Revenge 3

KEBAKARAN…KEBAKARAN…

Suara hiruk pikuk mengganggu gendang telinga Indah. Dia membuka matanya dan dia terbatuk. Dia mencoba bangun tapi kepalanya terasa sangat sakit..

KEBAKARAN…

CEPAT TOLONG, AMBIL AIR…SIRAM…

“UHUK…UHUK…”

Indah mencoba berdiri tapi kepalanya terlalu sakit, dia menyentuh belakang kepalanya dan dia melihat darah di tangannya. Apa yang sudah terjadi kenapa… ah dia ingat, dia bahkan ingat saat suaminya pergi begitu saja setelah mendapatkan vitamin yang dia beli untuk anak dalam kandungannya beberapa saat lalu.

“To..tolong..” ucapnya “uhuk…”

Asap terus mengumpul di dalam rumah.
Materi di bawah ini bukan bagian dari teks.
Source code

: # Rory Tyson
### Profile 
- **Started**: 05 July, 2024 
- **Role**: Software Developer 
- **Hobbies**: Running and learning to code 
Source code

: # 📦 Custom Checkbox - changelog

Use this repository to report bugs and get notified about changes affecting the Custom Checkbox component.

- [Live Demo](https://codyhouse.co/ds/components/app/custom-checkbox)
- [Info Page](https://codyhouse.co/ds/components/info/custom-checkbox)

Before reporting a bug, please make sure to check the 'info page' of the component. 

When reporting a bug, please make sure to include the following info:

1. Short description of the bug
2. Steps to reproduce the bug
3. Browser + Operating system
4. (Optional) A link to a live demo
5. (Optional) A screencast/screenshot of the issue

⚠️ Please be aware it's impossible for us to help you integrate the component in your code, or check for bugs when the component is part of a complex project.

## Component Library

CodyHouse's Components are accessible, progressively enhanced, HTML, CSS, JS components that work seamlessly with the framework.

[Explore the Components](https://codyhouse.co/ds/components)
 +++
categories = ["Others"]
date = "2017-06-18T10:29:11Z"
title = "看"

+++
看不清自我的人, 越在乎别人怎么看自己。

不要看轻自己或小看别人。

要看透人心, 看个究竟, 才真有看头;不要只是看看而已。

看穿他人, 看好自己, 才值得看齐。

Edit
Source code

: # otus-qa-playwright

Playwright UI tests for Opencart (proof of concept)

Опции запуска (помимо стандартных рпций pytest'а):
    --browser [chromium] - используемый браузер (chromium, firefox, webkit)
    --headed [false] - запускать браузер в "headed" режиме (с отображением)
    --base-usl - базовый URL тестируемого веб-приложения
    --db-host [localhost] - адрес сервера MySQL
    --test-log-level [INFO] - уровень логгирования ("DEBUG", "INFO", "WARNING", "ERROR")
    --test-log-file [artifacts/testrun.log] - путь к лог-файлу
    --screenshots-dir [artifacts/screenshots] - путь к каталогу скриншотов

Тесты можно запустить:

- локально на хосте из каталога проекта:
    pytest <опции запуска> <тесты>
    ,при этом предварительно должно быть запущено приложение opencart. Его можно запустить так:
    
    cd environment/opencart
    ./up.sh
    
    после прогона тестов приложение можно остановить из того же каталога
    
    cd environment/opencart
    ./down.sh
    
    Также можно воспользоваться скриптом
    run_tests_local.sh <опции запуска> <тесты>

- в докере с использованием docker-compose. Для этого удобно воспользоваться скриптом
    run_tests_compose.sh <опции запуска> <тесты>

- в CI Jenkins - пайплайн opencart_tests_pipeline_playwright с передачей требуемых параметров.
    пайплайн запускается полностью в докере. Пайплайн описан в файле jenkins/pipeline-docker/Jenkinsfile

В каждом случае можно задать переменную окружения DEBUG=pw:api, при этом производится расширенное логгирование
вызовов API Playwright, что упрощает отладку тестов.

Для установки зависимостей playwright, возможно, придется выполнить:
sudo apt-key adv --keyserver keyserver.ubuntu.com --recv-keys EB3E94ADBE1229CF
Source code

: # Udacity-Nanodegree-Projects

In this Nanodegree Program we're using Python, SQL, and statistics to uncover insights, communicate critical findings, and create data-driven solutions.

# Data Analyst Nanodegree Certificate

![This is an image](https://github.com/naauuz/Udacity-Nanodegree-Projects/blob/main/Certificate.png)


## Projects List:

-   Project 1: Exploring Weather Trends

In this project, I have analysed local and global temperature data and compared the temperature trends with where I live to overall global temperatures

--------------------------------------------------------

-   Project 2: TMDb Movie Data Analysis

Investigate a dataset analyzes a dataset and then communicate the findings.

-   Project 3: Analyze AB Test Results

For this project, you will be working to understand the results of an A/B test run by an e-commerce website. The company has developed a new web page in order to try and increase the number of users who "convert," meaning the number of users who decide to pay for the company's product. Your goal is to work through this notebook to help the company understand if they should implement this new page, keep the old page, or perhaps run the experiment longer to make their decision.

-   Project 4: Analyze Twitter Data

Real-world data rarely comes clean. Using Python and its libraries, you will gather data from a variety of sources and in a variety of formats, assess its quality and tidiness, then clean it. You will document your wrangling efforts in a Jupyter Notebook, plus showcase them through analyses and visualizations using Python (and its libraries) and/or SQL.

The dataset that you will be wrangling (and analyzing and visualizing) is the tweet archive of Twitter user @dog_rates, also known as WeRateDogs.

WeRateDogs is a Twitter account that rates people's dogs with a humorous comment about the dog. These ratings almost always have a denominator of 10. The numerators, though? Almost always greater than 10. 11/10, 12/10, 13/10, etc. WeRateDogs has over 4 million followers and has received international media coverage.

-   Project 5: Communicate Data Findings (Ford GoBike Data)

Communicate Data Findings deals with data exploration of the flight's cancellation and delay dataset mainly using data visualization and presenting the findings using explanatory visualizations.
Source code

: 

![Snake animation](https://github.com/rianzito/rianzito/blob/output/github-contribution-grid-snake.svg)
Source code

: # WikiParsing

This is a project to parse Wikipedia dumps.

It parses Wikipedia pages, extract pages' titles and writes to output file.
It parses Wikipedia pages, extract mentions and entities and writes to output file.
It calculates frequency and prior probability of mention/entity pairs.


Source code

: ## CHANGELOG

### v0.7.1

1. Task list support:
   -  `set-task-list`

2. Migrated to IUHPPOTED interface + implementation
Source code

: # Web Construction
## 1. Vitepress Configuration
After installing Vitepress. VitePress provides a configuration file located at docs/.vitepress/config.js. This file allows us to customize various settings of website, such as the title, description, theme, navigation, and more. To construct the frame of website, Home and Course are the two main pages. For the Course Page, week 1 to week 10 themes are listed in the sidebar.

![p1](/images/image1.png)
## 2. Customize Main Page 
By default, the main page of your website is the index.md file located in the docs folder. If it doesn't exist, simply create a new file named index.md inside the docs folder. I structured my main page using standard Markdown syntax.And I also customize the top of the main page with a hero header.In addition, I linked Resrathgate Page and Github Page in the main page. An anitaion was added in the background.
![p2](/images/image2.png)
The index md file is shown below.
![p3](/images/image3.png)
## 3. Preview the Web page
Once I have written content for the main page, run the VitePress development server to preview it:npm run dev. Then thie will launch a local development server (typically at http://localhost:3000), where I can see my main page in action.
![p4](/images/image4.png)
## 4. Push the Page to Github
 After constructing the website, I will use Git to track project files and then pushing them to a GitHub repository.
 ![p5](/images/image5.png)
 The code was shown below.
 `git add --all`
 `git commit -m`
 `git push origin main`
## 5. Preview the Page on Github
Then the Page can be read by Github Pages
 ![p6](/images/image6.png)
Indah tidak bisa melihat depan karena rumahnya sudah di penuhi dengan asap.

Indah hanya bisa merangkak dan berdoa agar bisa keluar dari dalam rumahnya, mencoba menutup hidungnya agar tidak menghirup asap yang akan mempengaruhi kandungannya.

“To..tolong..mas…tolong….ak..aku disini…” katanya serak yang tentu saja tidak ada yang mendengar

CEPAT PANGGIL PEMADAM KEBAKARAN

CEPAT SIRAM..

Indah masih terus mendengar suara banyak orang dari luar rumahnya.

“Rumahku!!” Suara yang Indah kenal terdengar membuat Indah tersenyum lega

“Mas…tolong….ak…aku disini…”

“IISTRIKU DI DALAM…” jeritnya

Mendengar itu Indah menangis, suaminya mengkhawatirkannya dan kejadian suaminya yang meninggalkan diriny tadi hanya salah paham. Buktinya suaminya itu kembali dan terlihat panik sekarang.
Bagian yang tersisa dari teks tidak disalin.